Marye Colleen had her year mapped out: she was going to enroll in an online degree program in Australia and then use the flexibility to travel and teach English to kids in Thailand. All of that went out the window when the pandemic struck. The interruption is forcing her to ask some difficult questions of herself, and to listen in a new way.
I have a current theory about COVID-19. If we’re among those blessed with our health, I believe the virus’ effects and slowdown and closed doors and forced changes are here to teach us something God’s been trying to show us for a while now. Maybe this time we’ll get the message.
Here’s my story of tuning into God’s message to me through an unexpected change in my plans.
Until March 2020, I had the perfect plan for my life’s next chapter. I was excited to have enrolled in a one-year, online diploma at an Australian institution. I would spend a few weeks with friends and family in Australia and work on my course. I would then fly to Chiang Mai, Thailand to teach children English and continue my online studies.
Why did I add the Thailand opportunity? My ego, pretty much. It was never really about the profession itself. I needed a job to fund my year of studies. Instead of getting my Australia work visa and undertaking a minimum-wage hospitality job (the logical and easy route), I decided that teaching English in Thailand, though logistically far-fetched, would look the best on my grad school resume. But if I’m honest, the real reason had to do with feeling better about myself when I told friends and family my upcoming plans.
While this plan was literally months in the making, it fell apart in less than a week. The day after I got to Perth the pandemic escalated. Within a few more days, my teaching job was gone. I was indefinitely in Australia on a tourist visa without a job. With Australian citizens banned from non-essential international travel, the majority of Australian airlines ceased operation, leaving a return flight to the U.S. inordinately expensive.
Besides, what work would I even do in the States? The outdoor education job I’d held prior to my move had just laid off all its employees. I would have been one of them. The tourism sector I’d spent the last couple years working in was functionally closed, so I didn’t see much incentive to head stateside quite yet. With a forthcoming ban on domestic travel within Australia, I cut my Perth travels short, and flew across the country to stay with my aunt and uncle (thank God for them!) and plot my next move.

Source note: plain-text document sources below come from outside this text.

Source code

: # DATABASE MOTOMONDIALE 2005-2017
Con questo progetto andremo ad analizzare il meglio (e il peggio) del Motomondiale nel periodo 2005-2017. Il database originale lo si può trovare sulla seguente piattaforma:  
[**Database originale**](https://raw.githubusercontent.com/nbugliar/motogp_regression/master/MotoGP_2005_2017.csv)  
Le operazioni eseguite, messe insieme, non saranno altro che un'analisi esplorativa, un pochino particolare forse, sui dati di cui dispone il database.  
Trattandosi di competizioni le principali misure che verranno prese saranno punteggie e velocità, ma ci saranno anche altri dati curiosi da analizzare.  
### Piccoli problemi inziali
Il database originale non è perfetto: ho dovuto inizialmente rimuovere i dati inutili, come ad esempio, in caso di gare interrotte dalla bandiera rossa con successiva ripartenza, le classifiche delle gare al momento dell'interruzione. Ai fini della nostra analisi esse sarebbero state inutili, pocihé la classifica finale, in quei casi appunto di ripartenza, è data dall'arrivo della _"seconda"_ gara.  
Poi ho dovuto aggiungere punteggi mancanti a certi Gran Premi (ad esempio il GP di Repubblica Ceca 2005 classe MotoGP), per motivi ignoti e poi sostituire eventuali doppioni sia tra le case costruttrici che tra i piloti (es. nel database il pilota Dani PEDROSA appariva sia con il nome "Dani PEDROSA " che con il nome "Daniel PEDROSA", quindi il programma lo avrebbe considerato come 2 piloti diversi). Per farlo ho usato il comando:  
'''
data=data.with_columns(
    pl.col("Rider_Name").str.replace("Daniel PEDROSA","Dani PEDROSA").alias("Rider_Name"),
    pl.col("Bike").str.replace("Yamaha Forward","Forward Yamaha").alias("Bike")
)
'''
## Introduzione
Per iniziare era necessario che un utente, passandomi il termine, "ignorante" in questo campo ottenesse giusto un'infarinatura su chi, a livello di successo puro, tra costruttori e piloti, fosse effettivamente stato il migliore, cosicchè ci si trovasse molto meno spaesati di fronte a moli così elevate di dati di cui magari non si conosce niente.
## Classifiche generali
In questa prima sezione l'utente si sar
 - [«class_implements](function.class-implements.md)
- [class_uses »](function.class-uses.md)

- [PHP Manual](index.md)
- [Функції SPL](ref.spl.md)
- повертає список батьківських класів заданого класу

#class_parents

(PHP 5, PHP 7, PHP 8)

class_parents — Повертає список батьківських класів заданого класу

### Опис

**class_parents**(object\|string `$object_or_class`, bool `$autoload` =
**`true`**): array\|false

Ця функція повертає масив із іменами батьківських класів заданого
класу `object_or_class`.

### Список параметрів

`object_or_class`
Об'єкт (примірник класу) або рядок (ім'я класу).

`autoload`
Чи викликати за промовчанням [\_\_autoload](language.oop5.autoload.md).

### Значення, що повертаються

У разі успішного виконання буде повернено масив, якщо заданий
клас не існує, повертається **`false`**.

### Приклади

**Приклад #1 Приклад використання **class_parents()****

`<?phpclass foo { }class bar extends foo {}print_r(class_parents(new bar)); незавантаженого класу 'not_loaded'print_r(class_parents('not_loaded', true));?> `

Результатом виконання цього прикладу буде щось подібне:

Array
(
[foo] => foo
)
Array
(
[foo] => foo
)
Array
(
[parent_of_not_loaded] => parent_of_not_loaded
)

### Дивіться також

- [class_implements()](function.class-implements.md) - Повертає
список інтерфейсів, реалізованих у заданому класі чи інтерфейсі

Like thousands of workers across the globe, I lost my job and my immediate future security because of COVID-19. So many others don’t have my privileges and have to provide food and shelter with no income, care for others, navigate unstable family life, and deal with their own health issues if they get sick themselves. I’m doing my best to use my relative stability to support those who are not doing as well through this pandemic.
I’ve also tried asking myself: What is God trying to tell me, here?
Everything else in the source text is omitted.